Agile Application Security: Enabling Security in a Continuous Delivery Pipeline - Brossura

Michael Brunton-Spall is the deputy director of technology and operations at Government Digital Service, part of the Cabinet Office in the UK Government. He helps set and assess security standards and advises on building secure services within government. He works as a consulting architect with a variety of government departments, helping them understand and implement Agile, DevOps, service operation and modern web architectures.
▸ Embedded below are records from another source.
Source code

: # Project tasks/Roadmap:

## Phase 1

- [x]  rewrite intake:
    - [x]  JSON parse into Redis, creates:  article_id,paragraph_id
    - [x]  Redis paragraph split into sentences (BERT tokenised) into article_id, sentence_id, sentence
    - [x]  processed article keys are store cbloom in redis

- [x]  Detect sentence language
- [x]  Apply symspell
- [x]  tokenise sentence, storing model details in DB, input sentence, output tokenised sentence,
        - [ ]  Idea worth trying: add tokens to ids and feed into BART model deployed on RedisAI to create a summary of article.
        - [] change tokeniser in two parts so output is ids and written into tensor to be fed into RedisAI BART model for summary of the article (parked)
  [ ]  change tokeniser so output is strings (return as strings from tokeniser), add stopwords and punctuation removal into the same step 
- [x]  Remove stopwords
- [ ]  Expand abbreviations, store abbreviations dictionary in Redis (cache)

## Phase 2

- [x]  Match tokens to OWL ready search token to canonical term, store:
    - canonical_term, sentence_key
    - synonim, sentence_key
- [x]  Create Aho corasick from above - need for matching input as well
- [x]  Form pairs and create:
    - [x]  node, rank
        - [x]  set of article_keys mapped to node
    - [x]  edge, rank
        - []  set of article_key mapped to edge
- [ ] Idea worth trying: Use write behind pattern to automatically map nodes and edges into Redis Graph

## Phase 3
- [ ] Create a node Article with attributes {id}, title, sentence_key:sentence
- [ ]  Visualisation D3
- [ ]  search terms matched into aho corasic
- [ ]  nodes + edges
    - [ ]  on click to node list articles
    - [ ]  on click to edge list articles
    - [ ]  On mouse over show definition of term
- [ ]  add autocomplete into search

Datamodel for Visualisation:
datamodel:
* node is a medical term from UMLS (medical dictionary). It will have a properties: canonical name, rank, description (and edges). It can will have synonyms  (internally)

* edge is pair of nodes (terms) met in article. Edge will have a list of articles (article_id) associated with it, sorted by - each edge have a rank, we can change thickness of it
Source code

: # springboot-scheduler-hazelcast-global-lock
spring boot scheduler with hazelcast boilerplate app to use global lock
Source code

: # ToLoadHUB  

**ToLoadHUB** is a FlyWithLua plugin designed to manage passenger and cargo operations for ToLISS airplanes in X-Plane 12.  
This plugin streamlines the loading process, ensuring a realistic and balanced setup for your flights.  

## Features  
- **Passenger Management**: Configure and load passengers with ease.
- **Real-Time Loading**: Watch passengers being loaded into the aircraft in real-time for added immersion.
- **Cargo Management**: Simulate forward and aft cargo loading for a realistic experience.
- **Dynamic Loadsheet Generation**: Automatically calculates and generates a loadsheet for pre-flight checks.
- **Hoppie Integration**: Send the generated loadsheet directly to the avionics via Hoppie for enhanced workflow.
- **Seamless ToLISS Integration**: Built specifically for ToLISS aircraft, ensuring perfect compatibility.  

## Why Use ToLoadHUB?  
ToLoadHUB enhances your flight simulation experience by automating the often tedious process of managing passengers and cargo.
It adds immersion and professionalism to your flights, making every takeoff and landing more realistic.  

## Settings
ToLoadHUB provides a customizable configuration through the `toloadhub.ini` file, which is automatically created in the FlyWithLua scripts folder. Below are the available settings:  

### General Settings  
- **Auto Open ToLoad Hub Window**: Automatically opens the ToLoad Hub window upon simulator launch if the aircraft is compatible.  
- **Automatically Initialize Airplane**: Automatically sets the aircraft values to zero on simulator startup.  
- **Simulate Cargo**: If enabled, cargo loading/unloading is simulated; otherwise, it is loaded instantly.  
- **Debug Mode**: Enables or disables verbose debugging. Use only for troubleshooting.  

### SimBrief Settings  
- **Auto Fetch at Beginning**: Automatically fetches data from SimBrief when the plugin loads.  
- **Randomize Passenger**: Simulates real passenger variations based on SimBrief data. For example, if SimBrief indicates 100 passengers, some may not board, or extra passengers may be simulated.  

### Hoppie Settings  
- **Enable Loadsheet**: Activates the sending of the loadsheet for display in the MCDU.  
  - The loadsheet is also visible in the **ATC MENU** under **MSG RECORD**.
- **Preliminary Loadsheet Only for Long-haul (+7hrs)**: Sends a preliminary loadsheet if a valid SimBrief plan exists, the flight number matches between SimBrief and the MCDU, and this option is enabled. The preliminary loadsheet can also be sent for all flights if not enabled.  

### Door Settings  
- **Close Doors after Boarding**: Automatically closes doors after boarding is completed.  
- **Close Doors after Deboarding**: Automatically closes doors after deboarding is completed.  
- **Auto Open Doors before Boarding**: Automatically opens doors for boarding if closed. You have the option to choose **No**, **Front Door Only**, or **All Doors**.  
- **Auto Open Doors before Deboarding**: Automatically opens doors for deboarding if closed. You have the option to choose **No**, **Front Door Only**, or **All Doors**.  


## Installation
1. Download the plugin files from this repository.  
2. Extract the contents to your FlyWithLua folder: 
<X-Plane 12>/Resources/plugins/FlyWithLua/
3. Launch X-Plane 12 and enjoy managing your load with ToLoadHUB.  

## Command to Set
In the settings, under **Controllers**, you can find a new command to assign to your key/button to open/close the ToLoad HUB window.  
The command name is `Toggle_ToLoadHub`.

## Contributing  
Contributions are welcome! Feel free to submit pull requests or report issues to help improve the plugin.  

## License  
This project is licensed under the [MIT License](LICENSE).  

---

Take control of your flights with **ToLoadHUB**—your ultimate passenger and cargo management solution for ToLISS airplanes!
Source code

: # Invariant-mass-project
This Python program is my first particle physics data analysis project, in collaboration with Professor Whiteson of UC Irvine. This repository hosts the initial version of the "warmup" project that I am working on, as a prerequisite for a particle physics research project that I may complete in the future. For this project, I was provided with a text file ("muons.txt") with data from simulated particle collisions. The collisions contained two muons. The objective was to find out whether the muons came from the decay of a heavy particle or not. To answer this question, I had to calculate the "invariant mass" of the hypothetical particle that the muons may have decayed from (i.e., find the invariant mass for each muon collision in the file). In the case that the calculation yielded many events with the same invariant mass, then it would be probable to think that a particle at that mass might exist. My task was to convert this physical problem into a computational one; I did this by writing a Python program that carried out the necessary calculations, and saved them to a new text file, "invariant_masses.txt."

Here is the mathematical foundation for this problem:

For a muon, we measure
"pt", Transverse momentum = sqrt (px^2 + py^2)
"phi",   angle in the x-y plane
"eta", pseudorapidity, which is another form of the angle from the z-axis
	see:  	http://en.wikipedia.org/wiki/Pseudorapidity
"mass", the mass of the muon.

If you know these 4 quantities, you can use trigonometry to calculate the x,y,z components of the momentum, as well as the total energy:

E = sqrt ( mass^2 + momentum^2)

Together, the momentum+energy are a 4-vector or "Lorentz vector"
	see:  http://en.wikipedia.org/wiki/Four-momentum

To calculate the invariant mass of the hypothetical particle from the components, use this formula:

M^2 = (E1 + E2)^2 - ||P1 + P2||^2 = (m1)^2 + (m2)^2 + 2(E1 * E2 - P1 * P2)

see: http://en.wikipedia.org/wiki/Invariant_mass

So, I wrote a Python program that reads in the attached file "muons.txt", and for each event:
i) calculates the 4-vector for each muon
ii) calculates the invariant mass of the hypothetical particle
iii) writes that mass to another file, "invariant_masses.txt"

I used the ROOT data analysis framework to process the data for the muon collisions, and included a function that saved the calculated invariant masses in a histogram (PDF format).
Previously Michael has worked in the news industry, the gaming industry, the finance industry and the gambling industry.

Rich Smith is the Director of R&D for Duo Labs, supporting the advanced security research agenda for Duo Security. Prior to joining Duo, Rich was Director of Security at Etsy, co-founder of Icelandic red team startup, Syndis, and has held various roles on security teams at Immunity, Kyrus, Morgan Stanley, and HP Labs. Rich has worked professionally in the security space since the late 90’s covering a range of activities including building security organizations, security consulting, penetration testing, red teaming, offensive research, and developing exploits and attack tooling. He has worked in both the public and private sectors in the U.S., Europe, and Scandinavia, and currently spends most of his time bouncing between Detroit, Reykjavik and NYC.

Jim Bird is a CTO, software development manager, and project manager with more than 20 years of experience in financial services technology. He has worked with stock exchanges, central banks, clearinghouses, securities regulators, and trading firms in more than 30 countries. He is currently the CTO of a major US-based institutional alternative trading system.

Jim has been working in Agile and DevOps environments in financial services for several years. His first experience with incremental and iterative (“step-by-step”) development was back in the early 1990s, when he worked at a West Coast tech firm that developed, tested, and shipped software in monthly releases to customers around the world—he didn’t realize how unique that was at the time. Jim is active in the DevOps and AppSec communities, is a contributor to the Open Web Application Security Project (OWASP), and occasionally helps out as an analyst for the SANS Institute.